Problem description:
Could you copy the records below exactly, leaving out any pictures?

Pictures paired with source code:
<<<<

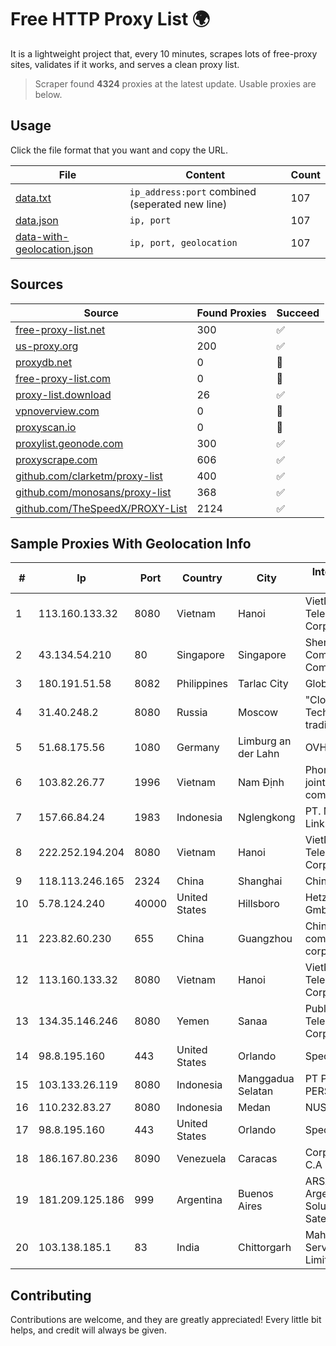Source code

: 
# Free HTTP Proxy List 🌍

It is a lightweight project that, every 10 minutes, scrapes lots of free-proxy sites, validates if it works, and serves a clean proxy list.


> Scraper found **4324** proxies at the latest update. Usable proxies are below.

## Usage

Click the file format that you want and copy the URL.


|File|Content|Count|
|----|-------|-----|
|[data.txt](https://raw.githubusercontent.com/themiralay/Proxy-List-World/master/data.txt)|`ip_address:port` combined (seperated new line)|107|
|[data.json](https://raw.githubusercontent.com/themiralay/Proxy-List-World/master/data.json)|`ip, port`|107|
|[data-with-geolocation.json](https://raw.githubusercontent.com/themiralay/Proxy-List-World/master/data-with-geolocation.json)|`ip, port, geolocation`|107|

## Sources

|Source|Found Proxies|Succeed|
|------|-------------|-------|
|[free-proxy-list.net](https://free-proxy-list.net)|300|✅|
|[us-proxy.org](https://www.us-proxy.org)|200|✅|
|[proxydb.net](http://proxydb.net)|0|🚫|
|[free-proxy-list.com](https://free-proxy-list.com/?page=&port=&type%5B%5D=http&type%5B%5D=https&up_time=0&search=Search)|0|🚫|
|[proxy-list.download](https://www.proxy-list.download/HTTP)|26|✅|
|[vpnoverview.com](https://vpnoverview.com/privacy/anonymous-browsing/free-proxy-servers)|0|🚫|
|[proxyscan.io](https://www.proxyscan.io)|0|🚫|
|[proxylist.geonode.com](https://proxylist.geonode.com/api/proxy-list?limit=300&page=1&sort_by=lastChecked&sort_type=desc&protocols=http,https)|300|✅|
|[proxyscrape.com](https://api.proxyscrape.com/v2/?request=displayproxies&protocol=http&timeout=10000&country=all&ssl=all&anonymity=all)|606|✅|
|[github.com/clarketm/proxy-list](https://raw.githubusercontent.com/clarketm/proxy-list/master/proxy-list-raw.txt)|400|✅|
|[github.com/monosans/proxy-list](https://raw.githubusercontent.com/monosans/proxy-list/main/proxies/http.txt)|368|✅|
|[github.com/TheSpeedX/PROXY-List](https://raw.githubusercontent.com/TheSpeedX/PROXY-List/master/http.txt)|2124|✅|


## Sample Proxies With Geolocation Info

|#|Ip|Port|Country|City|Internet Service Provider|
|-|--|----|-------|----|-------------------------|
|1|113.160.133.32|8080|Vietnam|Hanoi|VietNam Post and Telecom Corporation|
|2|43.134.54.210|80|Singapore|Singapore|Shenzhen Tencent Computer Systems Company Limited|
|3|180.191.51.58|8082|Philippines|Tarlac City|Globe Telecom|
|4|31.40.248.2|8080|Russia|Moscow|"Cloud Technologies" LLC trading as Cloud.ru|
|5|51.68.175.56|1080|Germany|Limburg an der Lahn|OVH SAS|
|6|103.82.26.77|1996|Vietnam|Nam Định|Phong Thuy media joint stock company|
|7|157.66.84.24|1983|Indonesia|Nglengkong|PT. Menaksopal Link Nusantara|
|8|222.252.194.204|8080|Vietnam|Hanoi|VietNam Post and Telecom Corporation|
|9|118.113.246.165|2324|China|Shanghai|Chinanet|
|10|5.78.124.240|40000|United States|Hillsboro|Hetzner Online GmbH|
|11|223.82.60.230|655|China|Guangzhou|China Mobile communications corporation|
|12|113.160.133.32|8080|Vietnam|Hanoi|VietNam Post and Telecom Corporation|
|13|134.35.146.246|8080|Yemen|Sanaa|Public Telecommunication Corporation|
|14|98.8.195.160|443|United States|Orlando|Spectrum|
|15|103.133.26.119|8080|Indonesia|Manggadua Selatan|PT PHATRIA INTI PERSADA|
|16|110.232.83.27|8080|Indonesia|Medan|NUSANET-MDN|
|17|98.8.195.160|443|United States|Orlando|Spectrum|
|18|186.167.80.236|8090|Venezuela|Caracas|Corporacion Digitel C.A|
|19|181.209.125.186|999|Argentina|Buenos Aires|ARSAT - Empresa Argentina de Soluciones Satelitales S.A|
|20|103.138.185.1|83|India|Chittorgarh|Mahrth Internet Service Private Limited|



## Contributing

Contributions are welcome, and they are greatly appreciated! Every
little bit helps, and credit will always be given.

>>>>

Exercise answer:
Source code

: 
# Free HTTP Proxy List 🌍

It is a lightweight project that, every 10 minutes, scrapes lots of free-proxy sites, validates if it works, and serves a clean proxy list.


> Scraper found **4324** proxies at the latest update. Usable proxies are below.

## Usage

Click the file format that you want and copy the URL.


|File|Content|Count|
|----|-------|-----|
|[data.txt](https://raw.githubusercontent.com/themiralay/Proxy-List-World/master/data.txt)|`ip_address:port` combined (seperated new line)|107|
|[data.json](https://raw.githubusercontent.com/themiralay/Proxy-List-World/master/data.json)|`ip, port`|107|
|[data-with-geolocation.json](https://raw.githubusercontent.com/themiralay/Proxy-List-World/master/data-with-geolocation.json)|`ip, port, geolocation`|107|

## Sources

|Source|Found Proxies|Succeed|
|------|-------------|-------|
|[free-proxy-list.net](https://free-proxy-list.net)|300|✅|
|[us-proxy.org](https://www.us-proxy.org)|200|✅|
|[proxydb.net](http://proxydb.net)|0|🚫|
|[free-proxy-list.com](https://free-proxy-list.com/?page=&port=&type%5B%5D=http&type%5B%5D=https&up_time=0&search=Search)|0|🚫|
|[proxy-list.download](https://www.proxy-list.download/HTTP)|26|✅|
|[vpnoverview.com](https://vpnoverview.com/privacy/anonymous-browsing/free-proxy-servers)|0|🚫|
|[proxyscan.io](https://www.proxyscan.io)|0|🚫|
|[proxylist.geonode.com](https://proxylist.geonode.com/api/proxy-list?limit=300&page=1&sort_by=lastChecked&sort_type=desc&protocols=http,https)|300|✅|
|[proxyscrape.com](https://api.proxyscrape.com/v2/?request=displayproxies&protocol=http&timeout=10000&country=all&ssl=all&anonymity=all)|606|✅|
|[github.com/clarketm/proxy-list](https://raw.githubusercontent.com/clarketm/proxy-list/master/proxy-list-raw.txt)|400|✅|
|[github.com/monosans/proxy-list](https://raw.githubusercontent.com/monosans/proxy-list/main/proxies/http.txt)|368|✅|
|[github.com/TheSpeedX/PROXY-List](https://raw.githubusercontent.com/TheSpeedX/PROXY-List/master/http.txt)|2124|✅|


## Sample Proxies With Geolocation Info

|#|Ip|Port|Country|City|Internet Service Provider|
|-|--|----|-------|----|-------------------------|
|1|113.160.133.32|8080|Vietnam|Hanoi|VietNam Post and Telecom Corporation|
|2|43.134.54.210|80|Singapore|Singapore|Shenzhen Tencent Computer Systems Company Limited|
|3|180.191.51.58|8082|Philippines|Tarlac City|Globe Telecom|
|4|31.40.248.2|8080|Russia|Moscow|"Cloud Technologies" LLC trading as Cloud.ru|
|5|51.68.175.56|1080|Germany|Limburg an der Lahn|OVH SAS|
|6|103.82.26.77|1996|Vietnam|Nam Định|Phong Thuy media joint stock company|
|7|157.66.84.24|1983|Indonesia|Nglengkong|PT. Menaksopal Link Nusantara|
|8|222.252.194.204|8080|Vietnam|Hanoi|VietNam Post and Telecom Corporation|
|9|118.113.246.165|2324|China|Shanghai|Chinanet|
|10|5.78.124.240|40000|United States|Hillsboro|Hetzner Online GmbH|
|11|223.82.60.230|655|China|Guangzhou|China Mobile communications corporation|
|12|113.160.133.32|8080|Vietnam|Hanoi|VietNam Post and Telecom Corporation|
|13|134.35.146.246|8080|Yemen|Sanaa|Public Telecommunication Corporation|
|14|98.8.195.160|443|United States|Orlando|Spectrum|
|15|103.133.26.119|8080|Indonesia|Manggadua Selatan|PT PHATRIA INTI PERSADA|
|16|110.232.83.27|8080|Indonesia|Medan|NUSANET-MDN|
|17|98.8.195.160|443|United States|Orlando|Spectrum|
|18|186.167.80.236|8090|Venezuela|Caracas|Corporacion Digitel C.A|
|19|181.209.125.186|999|Argentina|Buenos Aires|ARSAT - Empresa Argentina de Soluciones Satelitales S.A|
|20|103.138.185.1|83|India|Chittorgarh|Mahrth Internet Service Private Limited|



## Contributing

Contributions are welcome, and they are greatly appreciated! Every
little bit helps, and credit will always be given.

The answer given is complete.